TASK GOAL: Only the number is wanted: how many lines of the data contain "notExistingNode"?

PROVIDED MATERIAL:
---

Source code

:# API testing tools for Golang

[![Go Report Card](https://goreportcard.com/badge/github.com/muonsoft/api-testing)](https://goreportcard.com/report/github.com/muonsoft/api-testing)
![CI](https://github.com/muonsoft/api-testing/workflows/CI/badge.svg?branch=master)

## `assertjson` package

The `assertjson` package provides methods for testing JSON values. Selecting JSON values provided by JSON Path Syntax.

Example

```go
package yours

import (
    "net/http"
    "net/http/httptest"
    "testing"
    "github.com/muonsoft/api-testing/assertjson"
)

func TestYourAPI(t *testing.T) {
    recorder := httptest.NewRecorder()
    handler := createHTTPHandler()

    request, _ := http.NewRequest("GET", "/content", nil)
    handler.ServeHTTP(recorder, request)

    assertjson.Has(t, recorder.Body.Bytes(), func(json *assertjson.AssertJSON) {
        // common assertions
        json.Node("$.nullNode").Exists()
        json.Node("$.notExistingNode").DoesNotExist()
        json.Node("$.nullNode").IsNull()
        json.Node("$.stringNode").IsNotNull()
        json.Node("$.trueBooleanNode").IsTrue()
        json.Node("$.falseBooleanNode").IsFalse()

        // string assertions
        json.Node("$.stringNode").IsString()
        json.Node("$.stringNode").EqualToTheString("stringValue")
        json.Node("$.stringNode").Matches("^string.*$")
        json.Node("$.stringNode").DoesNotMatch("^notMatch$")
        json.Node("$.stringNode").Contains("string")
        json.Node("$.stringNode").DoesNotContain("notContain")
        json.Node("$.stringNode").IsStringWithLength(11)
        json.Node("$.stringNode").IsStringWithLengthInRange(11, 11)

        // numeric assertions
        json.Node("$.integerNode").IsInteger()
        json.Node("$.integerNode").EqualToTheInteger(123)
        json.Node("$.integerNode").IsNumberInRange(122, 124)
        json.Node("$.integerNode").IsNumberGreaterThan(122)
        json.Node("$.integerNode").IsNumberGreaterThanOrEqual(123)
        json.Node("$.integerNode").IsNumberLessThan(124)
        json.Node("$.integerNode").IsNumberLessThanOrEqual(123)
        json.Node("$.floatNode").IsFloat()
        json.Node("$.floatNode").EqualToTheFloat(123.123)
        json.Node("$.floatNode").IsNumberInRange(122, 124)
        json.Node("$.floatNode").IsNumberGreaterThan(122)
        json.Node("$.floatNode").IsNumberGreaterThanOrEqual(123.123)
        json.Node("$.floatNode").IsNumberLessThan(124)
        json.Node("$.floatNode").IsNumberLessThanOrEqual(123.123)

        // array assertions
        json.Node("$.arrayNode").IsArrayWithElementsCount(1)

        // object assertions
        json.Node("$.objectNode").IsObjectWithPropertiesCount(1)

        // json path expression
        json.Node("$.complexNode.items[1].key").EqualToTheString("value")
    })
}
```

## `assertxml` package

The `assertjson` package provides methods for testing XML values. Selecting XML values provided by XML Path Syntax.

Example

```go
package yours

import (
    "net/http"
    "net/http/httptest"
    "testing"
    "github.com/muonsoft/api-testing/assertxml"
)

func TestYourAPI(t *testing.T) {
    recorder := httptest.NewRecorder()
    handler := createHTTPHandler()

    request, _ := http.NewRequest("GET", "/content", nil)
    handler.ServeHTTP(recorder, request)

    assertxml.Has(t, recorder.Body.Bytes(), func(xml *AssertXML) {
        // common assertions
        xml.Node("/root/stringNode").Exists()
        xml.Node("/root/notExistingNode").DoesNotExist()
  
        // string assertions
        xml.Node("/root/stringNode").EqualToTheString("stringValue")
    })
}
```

---

FINAL ANSWER: 2